И она начала взбираться на крыльцо, неся наши вещи. В избе поставила их на лавку, повернулась и пропала в сенях, известив громко:
– Я на огород, за мамкой!
Спустя несколько минут через порог перешагнула мать, на ходу вытирая руки передником. Глаза ее, не мигая, глядели вопрошающе, губы плотно поджаты. Я знал, что стоит только сказать ей сейчас жалостливое слово, как рот ее вздрогнет, глаза медленно прикроются ресницами, из-под них хлынут слезы. Некоторое время мы стояли и смотрели друг на друга: она у порога, я у стола.
– Мамка, мамка моя, родная! – я нарочно весело засмеялся и кинулся к ней, обнял и стал целовать, не давая ей вымолвить слова.
Потом она обняла Никиту.
– Заморились, поди? – спросила мать тихо, счастливо улыбаясь. – Душно, жарко, пыльно. Раздевайтесь, Тоня, воды принеси, умыться подай… Да спустись в погреб, достань молока, яиц да щепок набери.
Мы поснимали с себя рубашки «апаш», жаркие суконные брюки и в трусах выбежали во двор мыться. Мы хотели полить друг другу, но Тонька не позволила лишить себя удовольствия услужить нам – вырвала у меня ковшик:
– Ты не умеешь, дай я сама! – Обливая нас студеной водой, приговаривала: – Три, три больнее! За ухом осталось… Эх, ты!.. Нагнись, еще разок окачу. – А, подавая полотенце, предостерегала: – Утирайтесь по одному, а то раздеретесь!
С этой минуты Тонька не отставала от нас ни на шаг; заботилась, занимала разговорами, объясняла, наставляла, советовала, – и я понял, что нам теперь ни за что не отделаться от нее.

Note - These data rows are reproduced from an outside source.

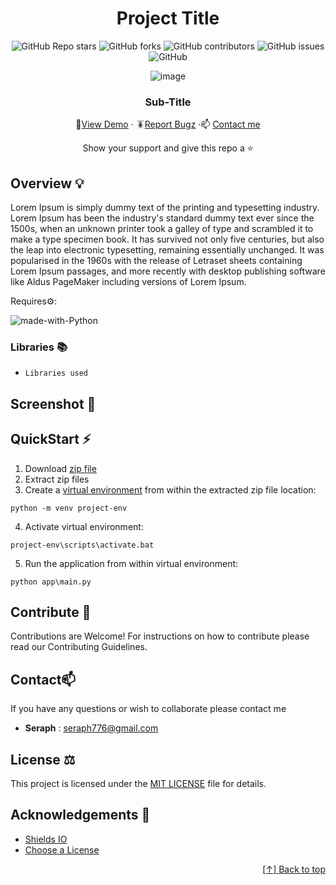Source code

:<div id="header" align="center">

# Project Title


![GitHub Repo stars](https://img.shields.io/github/stars/seraph776/XXXXXXXXXXXXXXXXXXXXXXXXX?style=for-the-badge)
![GitHub forks](https://img.shields.io/github/forks/seraph776/XXXXXXXXXXXXXXXXXXXXXXXXX?style=for-the-badge)
![GitHub contributors](https://img.shields.io/github/contributors/seraph776/XXXXXXXXXXXXXXXXXXXXXXXXX?color=blue&style=for-the-badge)
![GitHub issues](https://img.shields.io/github/issues-raw/seraph776/XXXXXXXXXXXXXXXXXXXXXXXXX?color=yellow&style=for-the-badge)
![GitHub](https://img.shields.io/github/license/seraph776/XXXXXXXXXXXXXXXXXXXXXXXXX?style=for-the-badge)
  
 
![image](https://user-images.githubusercontent.com/72005563/156072951-d44072ac-2220-4cf0-be2d-7387a5fa9c6b.png)

  
### Sub-Title  
  
🔎[View Demo](https://github.com/seraph776/XXXXXXXXXXXXXXXXXXXXXXXXX/blob/main) · 🪳[Report Bugz](https://github.com/seraph776/XXXXXXXXXXXXXXXXXXXXXXXXX/issues) ·📫 [Contact me](mailto:seraph776@gmail.com)  
 
Show your support and give this repo a ⭐ 

  
</div>






## Overview 💡

Lorem Ipsum is simply dummy text of the printing and typesetting industry. Lorem Ipsum has been the industry's standard dummy text ever since the 1500s, when an unknown printer took a galley of type and scrambled it to make a type specimen book. It has survived not only five centuries, but also the leap into electronic typesetting, remaining essentially unchanged. It was popularised in the 1960s with the release of Letraset sheets containing Lorem Ipsum passages, and more recently with desktop publishing software like Aldus PageMaker including versions of Lorem Ipsum.

  
 Requires⚙️:
 

![made-with-Python](https://img.shields.io/badge/Python%203.10-blue?&logo=python&logoColor=yellow&labelColor=black&label=Built%20with&style=for-the-badge)

###  Libraries 📚
- `Libraries used`

##   Screenshot 📸


## QuickStart  ⚡

1. Download [zip file](https://github.com/seraph776/XXXX/archive/refs/heads/main.zip)
2. Extract zip files
3. Create a [virtual environment](https://docs.python.org/3/tutorial/venv.html) from within the extracted zip file location:
```
python -m venv project-env
```

4. Activate virtual environment:
```
project-env\scripts\activate.bat
```

5. Run the application from within virtual environment:
```
python app\main.py
```
## Contribute  🤝

Contributions are Welcome! For instructions on how to contribute please read our Contributing Guidelines.

 ## Contact📫

If you have any questions or wish to collaborate please contact me

- **Seraph** : [seraph776@gmail.com](mailto:seraph776@gmail.com)


##  License  ⚖️

This project is licensed under the [MIT LICENSE](https://github.com/seraph776/XXXXXXXXXXXXXXXXXXXXXXXXX/blob/main/LICENSE) file for details.

##  Acknowledgements 📢

- [Shields IO](https://shields.io/)
- [Choose a License](https://choosealicense.com/licenses/mit/)


<div align="right">

[[↑] Back to top](https://github.com/seraph776/seraph776/blob/main/test.md#header)

</div> 
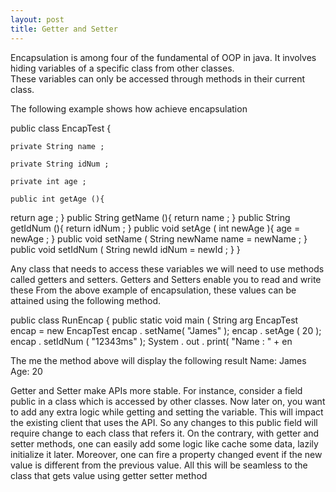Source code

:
 ```yaml
---
layout: post
title: Getter and Setter
---
```


Encapsulation is among four of the fundamental of OOP in java. It involves hiding variables of a specific class from other classes.<br /> These variables can only be accessed through methods in their current class. <br />

The following example shows how achieve encapsulation

public class EncapTest {

    private String name ;

    private String idNum ;

    private int age ;

    public int getAge (){

return age ;
    }
public String getName (){
return name ;
}
public String getIdNum (){
return idNum ;
}
public void setAge ( int newAge ){
age = newAge ;
}
public void setName ( String newName
name = newName ;
}
public void setIdNum ( String newId
idNum = newId ;
}
}

Any class that needs to access these variables we will need to use methods called getters and setters. 
Getters and Setters enable you to read and write these
From the above example of encapsulation, these values can be attained using the following method.

public class RunEncap {
public static void main ( String arg
EncapTest encap = new EncapTest
encap . setName( "James" );
encap . setAge ( 20 );
encap . setIdNum ( "12343ms" );
System . out . print( "Name : " + en


The me the method above will display the following result
Name: James Age: 20

Getter and Setter make APIs more stable. For instance, consider a field public in a class which is accessed by other classes. Now later on, you want to add any extra logic while getting and setting the variable. This will impact the existing client that uses the API. So any changes to this public field will require change to each class that refers it. On the contrary, with getter and setter methods, one can easily add some logic like cache some data, lazily initialize it later. Moreover, one can fire a property changed event if the new value is different from the previous value. All this will be seamless to the class that gets value using getter setter method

За обедом, положив локотки на крышку стола, блестя глазами, она сообщала:
– Слышь-ка, ребята! Федор Ломтев приехал из Ленинграда, в институте там учится. А Симанка Наянов – из Нижнего – этот из педагогического училища. Елизаров Павел с флота на побывку прибыл – я смотреть бегала – нарядный!.. Феня Ларцева волосы остригла, подвила их, ходит кудрявой овцой, каблуки у туфель вот такие, с ложку, вострые – так и долбят землю, как долотья. Страсть как важничает: губы накрашены, сердечком складывает, говорит по-городскому: «чиво», «мерси», «скажите, пожалуйста», ребят зовет «нахалами»… – И Тонька показала, как разговаривает Феня Ларцева. Никита фыркнул и закашлялся. Мать побранила ее:
– Помолчи хоть немножко, дай людям поесть…
Мы подробно рассказали матери о своей жизни на заводе, о школе, о лесном пожаре, о Тимофее Евстигнеевиче и Сергее Петровиче.
– Вы, тетя Таня, не беспокойтесь, – заверил ее Никита, – мы живем так, что надо бы лучше, да некуда… – Тонька недоверчиво и лукаво прищурила на него один глаз:
– Врешь, поди! Хвастаетесь!..
Мать тихонько стукнула ее ложкой по лбу:
– Замри!
Успокоенная нашими заверениями, мать от стола до чулана двигалась легко и прямо, будто помолодела.
– А вы тут как? Всего ли вам хватает, мама? – спросил я, наливая в стакан молока.
– Много ли нам надо, сынок, двоим-то? – улыбнулась мать и кивнула на Тоньку: – Эта совсем не ест: видишь, вытянулась, как лучинка стала. Ругалась, ругалась, да отступилась – сладу нет. Из школы с жалобами приходили: озорует, ребят щиплет. А в перемену с ребятами в футбол играет, в воротах стоит. Ботинки дерет – не напасешься!..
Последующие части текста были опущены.